De temps en temps filait une voiture, carcasse calcinée
sur fond de moignons d’arbres. Au loin sifflait la sirène
du brouillard. Les buissons comme abattus par le poids
de l’eau. Ici fut livré le dernier combat, précédé de tâtonnements
aveugles et de contacts intermédiaires et de sciences exactes. Le guide indécis
ne savait rien de précis, enrhumé, sa voix comme la voix du grillon.
Nous nous sommes garés dans une auberge routière.
Avons fait bonne chère
mais la patience manquait. Par la fenêtre on apercevait une statue de pierre
aux formes érodées par l’eau : quelqu’un chevauche et quelqu’un est
chevauché.
Les yeux bridés, étranger au lieu, probablement d’Extrême-Orient, le garçon.
Il faisait bon s’asseoir à côté de la cheminée, regarder la télévision, une
télécommande
à la main, s’abandonner à la façon des touristes et écouter
la voix montant de la boîte à lumière, ne parle ni ne blesse.
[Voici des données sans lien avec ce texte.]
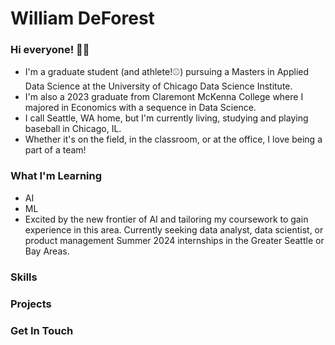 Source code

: # William DeForest

### Hi everyone! 👋🙂
- I'm a graduate student (and athlete!⚾) pursuing a Masters in Applied Data Science at the University of Chicago Data Science Institute. 
- I'm also a 2023 graduate from Claremont McKenna College where I majored in Economics with a sequence in Data Science.
- I call Seattle, WA home, but I'm currently living, studying and playing baseball in Chicago, IL.
- Whether it's on the field, in the classroom, or at the office, I love being a part of a team!

### What I'm Learning
- AI
- ML
- Excited by the new frontier of AI and tailoring my coursework to gain experience in this area. Currently seeking data analyst, data scientist, or product management Summer 2024 internships in the Greater Seattle or Bay Areas.

### Skills

### Projects

### Get In Touch



<!--
**wdeforest23/wdeforest23** is a ✨ _special_ ✨ repository because its `README.md` (this file) appears on your GitHub profile.

Here are some ideas to get you started:

- 🔭 I’m currently working on ...
- 🌱 I’m currently learning ...
- 👯 I’m looking to collaborate on ...
- 🤔 I’m looking for help with ...
- 💬 Ask me about ...
- 📫 How to reach me: ...
- 😄 Pronouns: ...
- ⚡ Fun fact: ...
-->
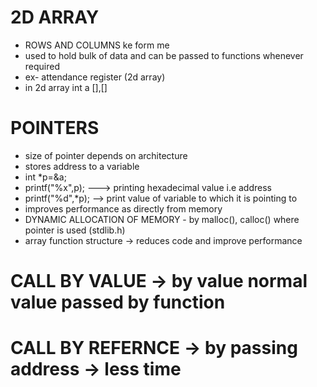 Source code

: # 2D ARRAY 
- ROWS AND COLUMNS ke form me 
- used to hold bulk of data and can be passed to functions whenever required
- ex- attendance register (2d array)
- in 2d array int a [],[]

# POINTERS 
- size of pointer depends on architecture
- stores address to a variable 
- int *p=&a;
- printf("%x",p);  ---> printing hexadecimal value i.e address
- printf("%d",*p); --> print value of variable to which it is pointing to 
- improves performance as directly from memory 
- DYNAMIC ALLOCATION OF MEMORY - by malloc(), calloc() where pointer is used (stdlib.h)
- array function structure -> reduces code and improve performance 

# CALL BY VALUE -> by value normal value passed by function 
# CALL BY REFERNCE -> by passing address -> less time
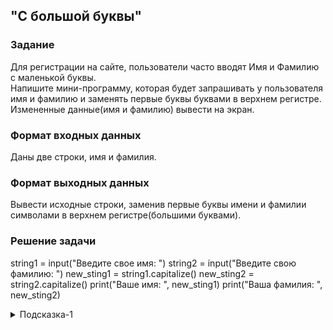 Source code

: ## "С большой буквы"

### Задание

Для регистрации на сайте, пользователи часто вводят Имя и Фамилию с маленькой буквы. \
Напишите мини-программу, которая будет запрашивать у пользователя имя и фамилию и заменять первые буквы буквами в верхнем регистре. \
Измененные данные(имя и фамилию) вывести на экран.

### Формат входных данных

Даны две строки, имя и фамилия.

### Формат выходных данных

Вывести исходные строки, заменив первые буквы имени и фамилии символами в верхнем регистре(большими буквами).

### Решение задачи

string1 = input("Введите свое имя: ")
string2 = input("Введите свою фамилию: ")
new_sting1 = string1.capitalize()
new_sting2 = string2.capitalize()
print("Ваше имя: ", new_sting1)
print("Ваша фамилия: ", new_sting2)

<details>
<summary>Подсказка-1</summary>
Для решения задачи найдите подходящий метод строки.
</details>
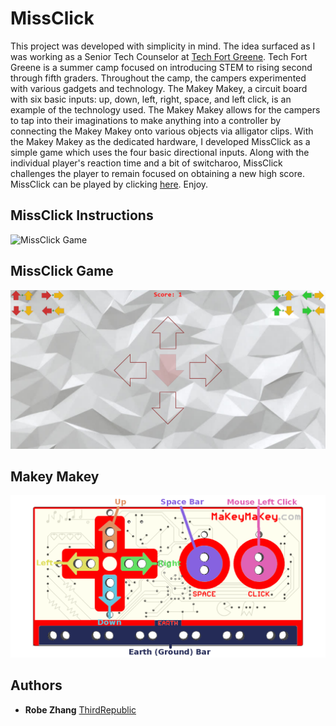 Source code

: # MissClick

This project was developed with simplicity in mind.  The idea surfaced as I was working as a Senior Tech Counselor at [Tech Fort Greene](http://www.campfortgreene.com/techfortgreene/).  Tech Fort Greene is a summer camp focused on introducing STEM to rising second through fifth graders.  Throughout the camp, the campers experimented with various gadgets and technology.  The Makey Makey, a circuit board with six basic inputs: up, down, left, right, space, and left click, is an example of the technology used.  The Makey Makey allows for the campers to tap into their imaginations to make anything into a controller by connecting the Makey Makey onto various objects via alligator clips.  With the Makey Makey as the dedicated hardware, I developed MissClick as a simple game which uses the four basic directional inputs.  Along with the individual player's reaction time and a bit of switcharoo, MissClick challenges the player to remain focused on obtaining a new high score.   MissClick can be played by clicking [here](https://missclickgame.github.io/). Enjoy.  

## MissClick Instructions

![MissClick Game]()

## MissClick Game

![MissClick Game](https://github.com/MissClickGame/MissClickGame.github.io/blob/master/images/game.png)

## Makey Makey
 
![Makey Makey Curcuit](https://github.com/MissClickGame/MissClickGame.github.io/blob/master/images/makeymakey.png)

## Authors

* **Robe Zhang** [ThirdRepublic](https://github.com/ThirdRepublic)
Continent perdu. Promesse tenue et non tenu, lieu
issu de la mer, lieu qui retournera à la mer. lieu pauvre en lumière, lieu
où l’on désire revenir, vous savez comment riment
ces mots. L’orchestre bon, peut-être
nègre. Une certaine lourdeur de satiété après le repas aussi
la serveuse aux sein nu nouvelle mode ne reçut-elle
qu’un coup d’œil rapide.
Il faut toujours voyager, ne pas s’installer, comme jeunes nous le pensions.
Seul le voyage assure une perspective, rabais pour qui paie d’avance. Rien que
sortir – crie le prisonnier qui cogne désespérément sur la porte de la prison.
Sortir
est aussi une loi de la nature : le poussin sortira de l’œuf, sinon –
il mourra. Sortir est un droit. Exister non seulement ici ou là
mais pour tous tant qu’il reste une chance plausible :
chanter sans paroles, dans le mutisme du monde comme la voix de la mer
un jour d’hiver, comme la nuit près de la plage,
s’asseoir parmi les étrangers et se taire
lorsqu’autour de sois tout s’engouffre vers le lieu d’où tout sortit :
d’abord la végétation. Puis aussi les gens : hommes,
femmes et enfants, livres et montres à la main, tels des réfugiés, billets,
lieu invisible, on appelle, autre lieu invisible,
on répond, les contrôleurs s’agitent et les soldats ration de fer en main
portent des vieillards et de-ci de-là tombe une valise : valise
blessée, atteinte, qui ne voyagera plus et les bateaux déjà là, toujours
là les bateaux qui arrivent ou qui partent de toute éternité et comme en rêve
un monde qui ne fut, couvert de débris de verre et de prophète d’apocalypse
et de cris en juif, en allemand, en arabe, et les eaux submergent
tout à la dérobée et le sable doux comme il y a des années et on s’habitue
et il fait bon s’allonger sur le sable et ne pas se réveiller.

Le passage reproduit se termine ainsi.